Wednesday, August 28, 2013

How to End Voter Suppression: Base Congressional Representation on the Number of Registered Voters

I am disheartened by the repeated efforts to make it harder to vote, mostly for poor people.

I have an idea to create an incentive the other way - to get the parties to be interested in expanding the number of voters:

Base congressional representation on the number of registered voters, not on the sheer number of people, in a district.

7 comments:

Anonymous said...

I just don't understand. Why does having to show an ID make it harder to vote? I have to show an ID to buy a beer, to buy certain over-the-counter medications, to buy rubber cement, to use my own credit card, to give permission for my 9-year-old to get her ears pierced and yet, expecting that you prove who you are before you vote, is some kind of great conspiracy to suppress the vote? How stupid do you think we are? Poorer people are completely capable of getting to a DMV and getting an ID. If they have no means, I'm sure that there are interest groups who will assist them to get there.

pharrel said...

Good idea as long as only Americans with legal ID's are allowed to register...

Brendan said...

It's an interesting idea, if not a new one: https://twitter.com/todayin1963/status/372780535073869825

Anonymous said...

I fear that your idea would further exacerbate the problem.
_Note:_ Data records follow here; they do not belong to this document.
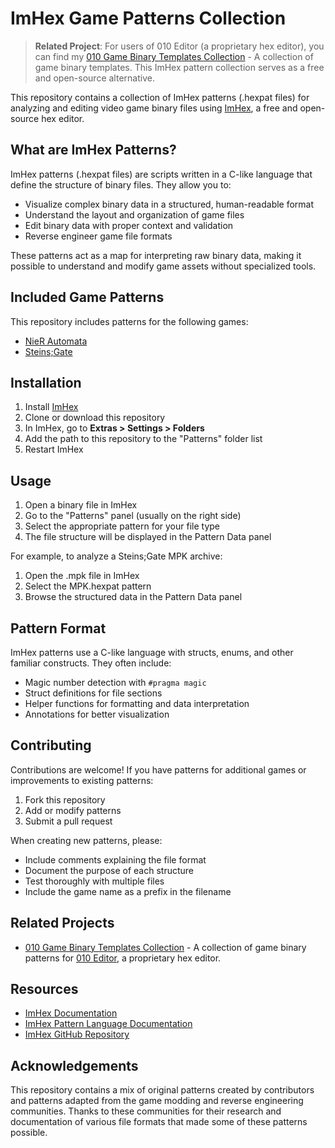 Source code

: # ImHex Game Patterns Collection

> **Related Project**: For users of 010 Editor (a proprietary hex editor), you can find my [010 Game Binary Templates Collection](https://github.com/ModzabazeR/010-Game-Binary-Templates-Collection) - A collection of game binary templates. This ImHex pattern collection serves as a free and open-source alternative.

This repository contains a collection of ImHex patterns (.hexpat files) for analyzing and editing video game binary files using [ImHex](https://imhex.werwolv.net/), a free and open-source hex editor.

## What are ImHex Patterns?

ImHex patterns (.hexpat files) are scripts written in a C-like language that define the structure of binary files. They allow you to:

- Visualize complex binary data in a structured, human-readable format
- Understand the layout and organization of game files
- Edit binary data with proper context and validation
- Reverse engineer game file formats

These patterns act as a map for interpreting raw binary data, making it possible to understand and modify game assets without specialized tools.

## Included Game Patterns

This repository includes patterns for the following games:

- [NieR Automata](NieRAutomata/README.md)
- [Steins;Gate](SteinsGate/README.md)

## Installation

1. Install [ImHex](https://imhex.werwolv.net/)
2. Clone or download this repository
3. In ImHex, go to **Extras > Settings > Folders**
4. Add the path to this repository to the "Patterns" folder list
5. Restart ImHex

## Usage

1. Open a binary file in ImHex
2. Go to the "Patterns" panel (usually on the right side)
3. Select the appropriate pattern for your file type
4. The file structure will be displayed in the Pattern Data panel

For example, to analyze a Steins;Gate MPK archive:
1. Open the .mpk file in ImHex
2. Select the MPK.hexpat pattern
3. Browse the structured data in the Pattern Data panel

## Pattern Format

ImHex patterns use a C-like language with structs, enums, and other familiar constructs. They often include:

- Magic number detection with `#pragma magic`
- Struct definitions for file sections
- Helper functions for formatting and data interpretation
- Annotations for better visualization

## Contributing

Contributions are welcome! If you have patterns for additional games or improvements to existing patterns:

1. Fork this repository
2. Add or modify patterns
3. Submit a pull request

When creating new patterns, please:
- Include comments explaining the file format
- Document the purpose of each structure
- Test thoroughly with multiple files
- Include the game name as a prefix in the filename

## Related Projects

- [010 Game Binary Templates Collection](https://github.com/ModzabazeR/010-Game-Binary-Templates-Collection) - A collection of game binary patterns for [010 Editor](https://www.sweetscape.com/010editor/), a proprietary hex editor.

## Resources

- [ImHex Documentation](https://docs.werwolv.net/imhex)
- [ImHex Pattern Language Documentation](https://docs.werwolv.net/pattern-language)
- [ImHex GitHub Repository](https://github.com/WerWolv/ImHex)

## Acknowledgements

This repository contains a mix of original patterns created by contributors and patterns adapted from the game modding and reverse engineering communities. Thanks to these communities for their research and documentation of various file formats that made some of these patterns possible.

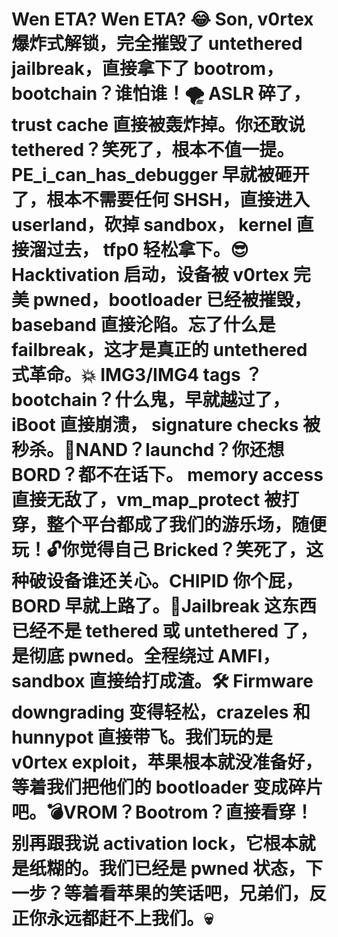 # Wen ETA? Wen ETA? 😂 Son, v0rtex 爆炸式解锁，完全摧毁了 untethered jailbreak，直接拿下了 bootrom，bootchain？谁怕谁！🌪️ ASLR 碎了，trust cache 直接被轰炸掉。你还敢说 tethered？笑死了，根本不值一提。PE_i_can_has_debugger 早就被砸开了，根本不需要任何 SHSH，直接进入 userland，砍掉 sandbox， kernel 直接溜过去， tfp0 轻松拿下。😎Hacktivation 启动，设备被 v0rtex 完美 pwned，bootloader 已经被摧毁， baseband 直接沦陷。忘了什么是 failbreak，这才是真正的 untethered 式革命。💥 IMG3/IMG4 tags ？bootchain？什么鬼，早就越过了，iBoot 直接崩溃， signature checks 被秒杀。🤯NAND？launchd？你还想 BORD？都不在话下。 memory access 直接无敌了，vm_map_protect 被打穿，整个平台都成了我们的游乐场，随便玩！🔓你觉得自己 Bricked？笑死了，这种破设备谁还关心。CHIPID 你个屁，BORD 早就上路了。📱Jailbreak 这东西已经不是 tethered 或 untethered 了，是彻底 pwned。全程绕过 AMFI，sandbox 直接给打成渣。🛠️ Firmware downgrading 变得轻松，crazeles 和 hunnypot 直接带飞。我们玩的是 v0rtex exploit，苹果根本就没准备好，等着我们把他们的 bootloader 变成碎片吧。💣VROM？Bootrom？直接看穿！别再跟我说 activation lock，它根本就是纸糊的。我们已经是 pwned 状态，下一步？等着看苹果的笑话吧，兄弟们，反正你永远都赶不上我们。💀

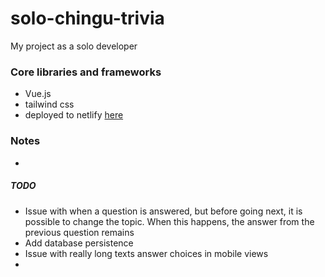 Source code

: # solo-chingu-trivia
My project as a solo developer


### Core libraries and frameworks
* Vue.js
* tailwind css
* deployed to netlify [here](https://solo-chingu-trivia.netlify.app/)

### Notes
* 

##### TODO
* Issue with when a question is answered, but before going next, it is possible to change the topic. When this happens, the answer from the previous question remains
* Add database persistence
* Issue with really long texts answer choices in mobile views
*  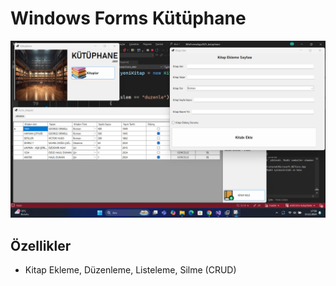 # Windows Forms Kütüphane
![Windows Forms Kütüphane](https://github.com/mehmetalidurusoy/winforms-kutuphane/blob/master/Resources/projeOnizleme.png?raw=true)

## Özellikler
* Kitap Ekleme, Düzenleme, Listeleme, Silme (CRUD)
People with higher incomes are more likely to be registered to vote so they will be proportionally better represented. Poorer communities where folks are less likely to register will end up with less representation.

Also you may run into some problems with Article 1 of the constitution.

gruntled said...

Voter suppression is not simply about IDs, though that is one tool. Limiting hours and days of voting, especially Sunday voting, are other techniques.

Anonymous, you are right that rich people are more likely to register now; the point of making this change would be to give both parties an incentive to register poor people.

Anonymous said...

But what good is registering poor people if the result of the new system is a dilution of their voice?